- _Information provided_:
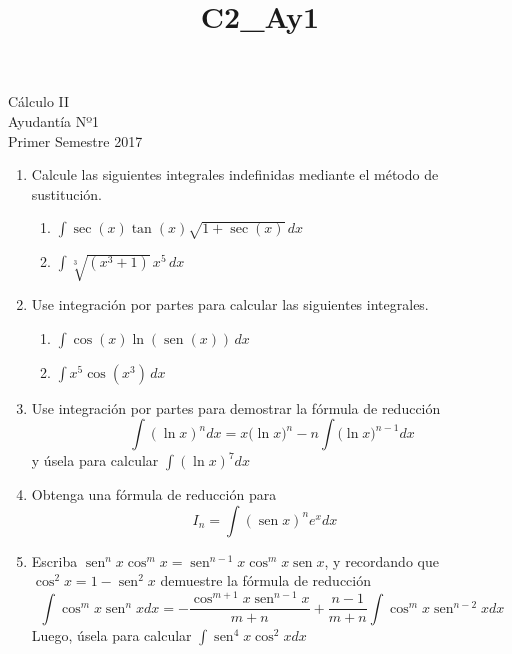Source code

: \documentclass[a4paper,10pt]{article}
\title{C2_Ay1}
\newcommand{\dis}{\displaystyle}
\def\sin{\operatorname{sen}}
\begin{document}
\begin{center}
Cálculo II\\
Ayudantía Nº1\\
Primer Semestre 2017
\end{center}


\begin{enumerate}


\item Calcule las siguientes integrales indefinidas mediante el m\'{e}todo de
sustituci\'{o}n.
\begin{enumerate}[label=\emph{\alph*)}]
\item $\dis \int \sec(x) \tan(x)\sqrt{1+\sec(x)}\, dx$
\item $\dis \int \sqrt[3]{(x^3+1)}\, x^5\, dx$
\end{enumerate}

\item Use integraci\'{o}n por partes para calcular las siguientes
integrales.
\begin{enumerate}[label=\emph{\alph*)}]
\item $\dis \int \cos(x) \ln(\sin(x))\, dx$
\item $\dis \int x^5\cos(x^3)\, dx$
\end{enumerate}

\item  Use integraci\'{o}n por partes para demostrar  la f\'{o}rmula de reducci\'{o}n $$ \int(\ln x)^ndx=x\big(\ln x\big)^n-n\int\big(\ln x\big)^{n-1}dx$$ y
\'{u}sela para calcular $\dis \int(\ln x)^7dx$

\item Obtenga una f\'{o}rmula de reducci\'{o}n para
$$I_n= \int (\sin x)^n e^x dx\quad$$

\item Escriba $\displaystyle \sin^{n}x\cos^{m}x = \sin^{n-1}x\cos^{m}x\sin x$, y recordando que $\displaystyle \cos^{2}x = 1-\sin^{2}x$ demuestre la f\'{o}rmula de reducci\'{o}n
$$\int \cos^{m}x\sin^nxdx=-\frac{\cos^{m+1}x\sin^{n-1}x}{m+n}+\frac{n-1}{m+n}\int \cos^mx\sin^{n-2}xdx$$
Luego, \'{u}sela para calcular $\dis \int \sin^{4}x\cos^2x dx$




\end{enumerate}

\vspace{10mm}
\end{document}
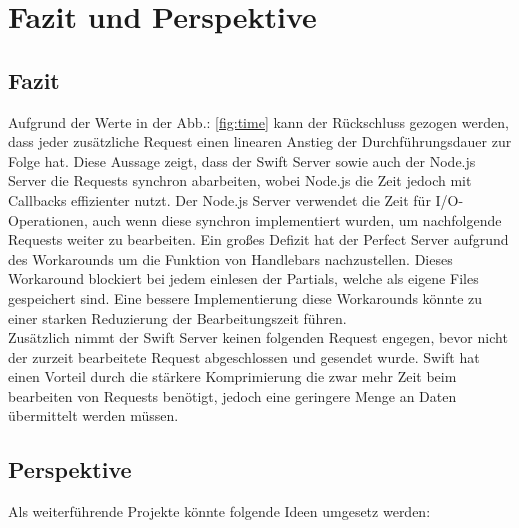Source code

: \chapter{Fazit und Perspektive}\label{chap:conclusion}
\chapterstart

\section{Fazit}

Aufgrund der Werte in der Abb.: \ref{fig:time} kann der Rückschluss gezogen werden, dass jeder zusätzliche Request einen linearen Anstieg der Durchführungsdauer zur Folge hat. Diese Aussage zeigt, dass der Swift Server sowie auch der Node.js Server die Requests synchron abarbeiten, wobei Node.js die Zeit jedoch mit Callbacks effizienter nutzt. Der Node.js Server verwendet die Zeit für I/O-Operationen, auch wenn diese synchron implementiert wurden, um nachfolgende Requests weiter zu bearbeiten. Ein großes Defizit hat der Perfect Server aufgrund des Workarounds um die Funktion von Handlebars nachzustellen. Dieses Workaround blockiert bei jedem einlesen der Partials, welche als eigene Files gespeichert sind. Eine bessere Implementierung diese Workarounds könnte zu einer starken Reduzierung der Bearbeitungszeit führen.\\
Zusätzlich nimmt der Swift Server keinen folgenden Request engegen, bevor nicht der zurzeit bearbeitete Request abgeschlossen und gesendet wurde. Swift hat einen Vorteil durch die stärkere Komprimierung die zwar mehr Zeit beim bearbeiten von Requests benötigt, jedoch eine geringere Menge an Daten übermittelt werden müssen.



\section{Perspektive}

Als weiterführende Projekte könnte folgende Ideen umgesetz werden:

- _Brief_: Leaving every picture behind, retype the entries above exactly, from the first line through the line with "x)^n e^x dx\quad$$", and stop there.

- _Answer space_:
Source code

: \documentclass[a4paper,10pt]{article}
\title{C2_Ay1}
\newcommand{\dis}{\displaystyle}
\def\sin{\operatorname{sen}}
\begin{document}
\begin{center}
Cálculo II\\
Ayudantía Nº1\\
Primer Semestre 2017
\end{center}


\begin{enumerate}


\item Calcule las siguientes integrales indefinidas mediante el m\'{e}todo de
sustituci\'{o}n.
\begin{enumerate}[label=\emph{\alph*)}]
\item $\dis \int \sec(x) \tan(x)\sqrt{1+\sec(x)}\, dx$
\item $\dis \int \sqrt[3]{(x^3+1)}\, x^5\, dx$
\end{enumerate}

\item Use integraci\'{o}n por partes para calcular las siguientes
integrales.
\begin{enumerate}[label=\emph{\alph*)}]
\item $\dis \int \cos(x) \ln(\sin(x))\, dx$
\item $\dis \int x^5\cos(x^3)\, dx$
\end{enumerate}

\item  Use integraci\'{o}n por partes para demostrar  la f\'{o}rmula de reducci\'{o}n $$ \int(\ln x)^ndx=x\big(\ln x\big)^n-n\int\big(\ln x\big)^{n-1}dx$$ y
\'{u}sela para calcular $\dis \int(\ln x)^7dx$

\item Obtenga una f\'{o}rmula de reducci\'{o}n para
$$I_n= \int (\sin x)^n e^x dx\quad$$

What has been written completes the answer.